Friday, January 26, 2007

Suite dreams at Disney

Ever wondered what's in Cinderella's castle at the Magic Kingdom? As of yesterday, there's an elegant guest suite. And it's not for sale; to spend the night there, you have to be the lucky winner of the park's daily random drawing.

And we do mean random. Each day a computer picks how the winner will be chosen. For the first winner, chosen Thursday, the computer dictated that it would be the person sitting in a specific seat on the Disney-MGM Studios Star Tours ride at 9:50 a.m. That turned out to be Brad Fouch, 16, of Dewitt, Ill., who was visiting with his parents Jim and Lisa, and sister Hannah, who was celebrating her 8th birthday.

Media got a quick tour yesterday of the just-finished suite. The 600-square-foot space -- originally designated as a suite for Roy Disney, but used as an office -- has been elegantly appointed with two queen beds decked in royal yellow-and-blue coverings, a fireplace with "magic" (think: simulated) fire, small sitting / TV room with pull-out couch and a luxurious bath with double sinks, hot-tub bath and shower. The overall theme is 17th Century castle, but with all the modern comforts.

There are Disney touches -- a magic slipper in the foyer and in a mosaic floor, stained-glass windows with Disney scenes and a portrait of Cinderella above the mantle that magically morphs into a working television. Designers have added just enough to remind you're at Disney, without detracting from the elegance. The overnight experience comes with breakfast with Cinderella and a 24-hour concierge.

The overnight stays will continue through 2007 as part of Disney's Year of a Million Dreams promotion. And while this might sound like just a clever marketing gimick, there are some pretty neat prizes involved, including a Disney cruise and trip with the new tour company, Disney Adventures.

As for the Cinderella Suite, no word yet on what will happen to it once the Dream Year is finished. It would be a great honeymoon suite....

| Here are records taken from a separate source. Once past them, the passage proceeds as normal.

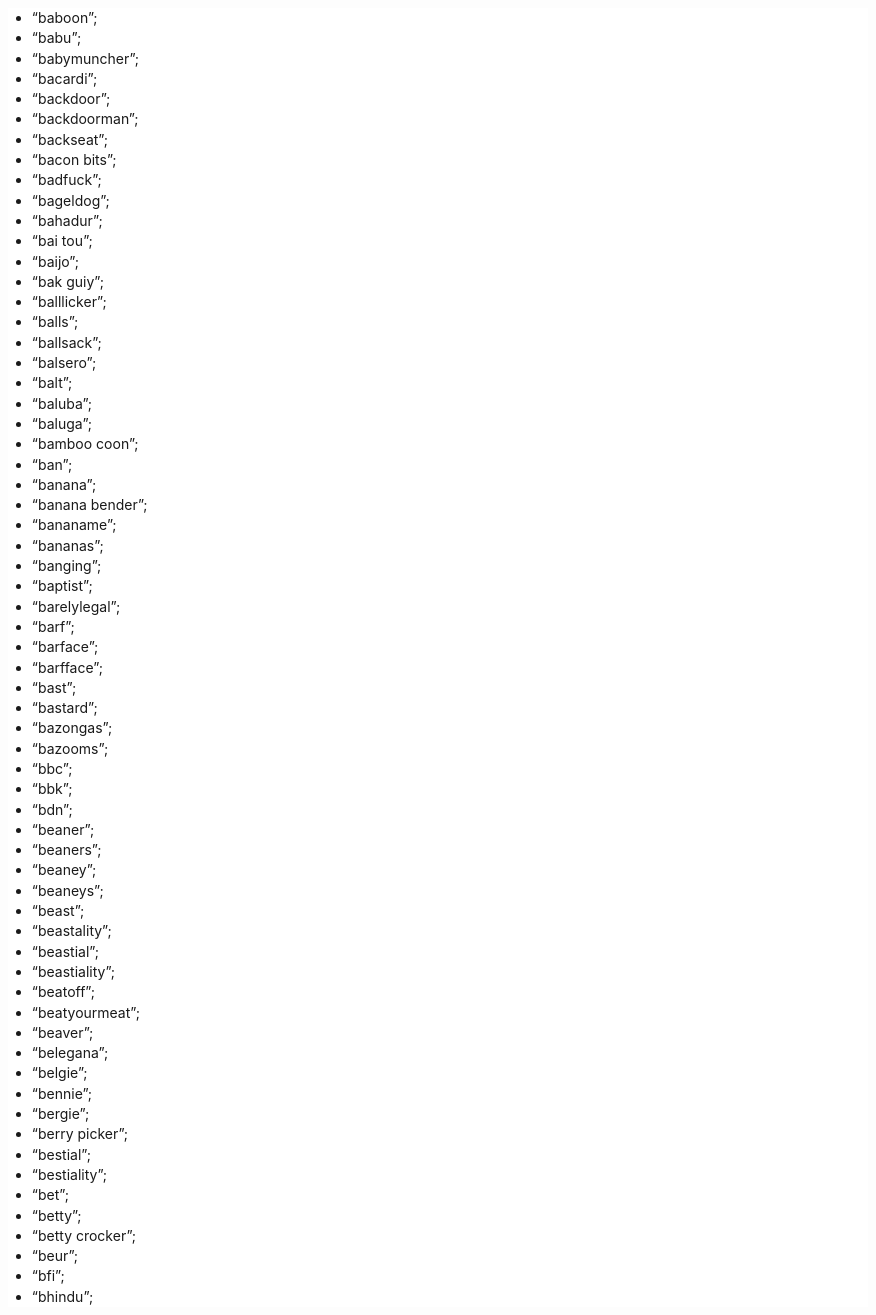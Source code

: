 *   “baboon”;
*   “babu”;
*   “babymuncher”;
*   “bacardi”;
*   “backdoor”;
*   “backdoorman”;
*   “backseat”;
*   “bacon bits”;
*   “badfuck”;
*   “bageldog”;
*   “bahadur”;
*   “bai tou”;
*   “baijo”;
*   “bak guiy”;
*   “balllicker”;
*   “balls”;
*   “ballsack”;
*   “balsero”;
*   “balt”;
*   “baluba”;
*   “baluga”;
*   “bamboo coon”;
*   “ban”;
*   “banana”;
*   “banana bender”;
*   “bananame”;
*   “bananas”;
*   “banging”;
*   “baptist”;
*   “barelylegal”;
*   “barf”;
*   “barface”;
*   “barfface”;
*   “bast”;
*   “bastard”;
*   “bazongas”;
*   “bazooms”;
*   “bbc”;
*   “bbk”;
*   “bdn”;
*   “beaner”;
*   “beaners”;
*   “beaney”;
*   “beaneys”;
*   “beast”;
*   “beastality”;
*   “beastial”;
*   “beastiality”;
*   “beatoff”;
*   “beatyourmeat”;
*   “beaver”;
*   “belegana”;
*   “belgie”;
*   “bennie”;
*   “bergie”;
*   “berry picker”;
*   “bestial”;
*   “bestiality”;
*   “bet”;
*   “betty”;
*   “betty crocker”;
*   “beur”;
*   “bfi”;
*   “bhindu”;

Images courtesy of Walt Disney World Resort

Thursday, January 11, 2007

Vacation on the outer edge

One of the questions I'm asked most frequently is, What does a travel editor do on vacation?

In my case, the answer is ... travel.

For more than 20 years, I've been spending my personal time and resources to check out places less visited. I'm not sure I can explain it, other than to say that going to the ends of the earth is an antidote to my daily urban life. When I travel to less developed places, I am reminded of all that I have, and that having isn't nearly enough to give a life value.

This year my husband and I were drawn to Cameroon, on the western coast of Africa.

It is said that if you've seen all of Cameroon, you've seen all of Africa. Our 15-day trip was designed to take in wild gorillas, big game viewing and living tribal cultures.

It was one of the hardest trip I've ever taken, a constant toggle between extremes. We ended up passing on the big-game part of the trip due to road conditions and a car breakdown.

On the plus side: Our guides were fabulous, warm and giving people, all with a great sense of humor. We did get to see the Western lowland gorillas in the wild, along with Colobus monkeys and other endangered species. And we experienced unique tribal cultures that have survived since the 1400s ... long before Columbus even pondered a New World.

The big negative: Corruption. Nowhere, nowhere, have I seen it worse.

Roads are a disaster ... because government leaders take the money, we were told, and fatten European bank accounts. Air service within the country is limited and extremely unreliable, for the same reason. Villages that don't support the president end up with limited infrastructure. Government workers often go unpaid, with the result that police, military and airport monitors forever stick their hands out, demanding bribes. At times it was merely annoying, at others it was downright scary.

Our generous Cameroonian caretakers were horrified when airport workers insisted on bribes before allowing us to get to the Air France check-in counter. We didn't dare complain, knowing that a call for a supervisor might well result in not one bribe to be paid, but two.

Bottom line: Cameroon has a lot to offer ... but only for those with endless patience and a strong constitution. For most travelers, it's a country not yet ready for prime time. Which is far less than its people deserve.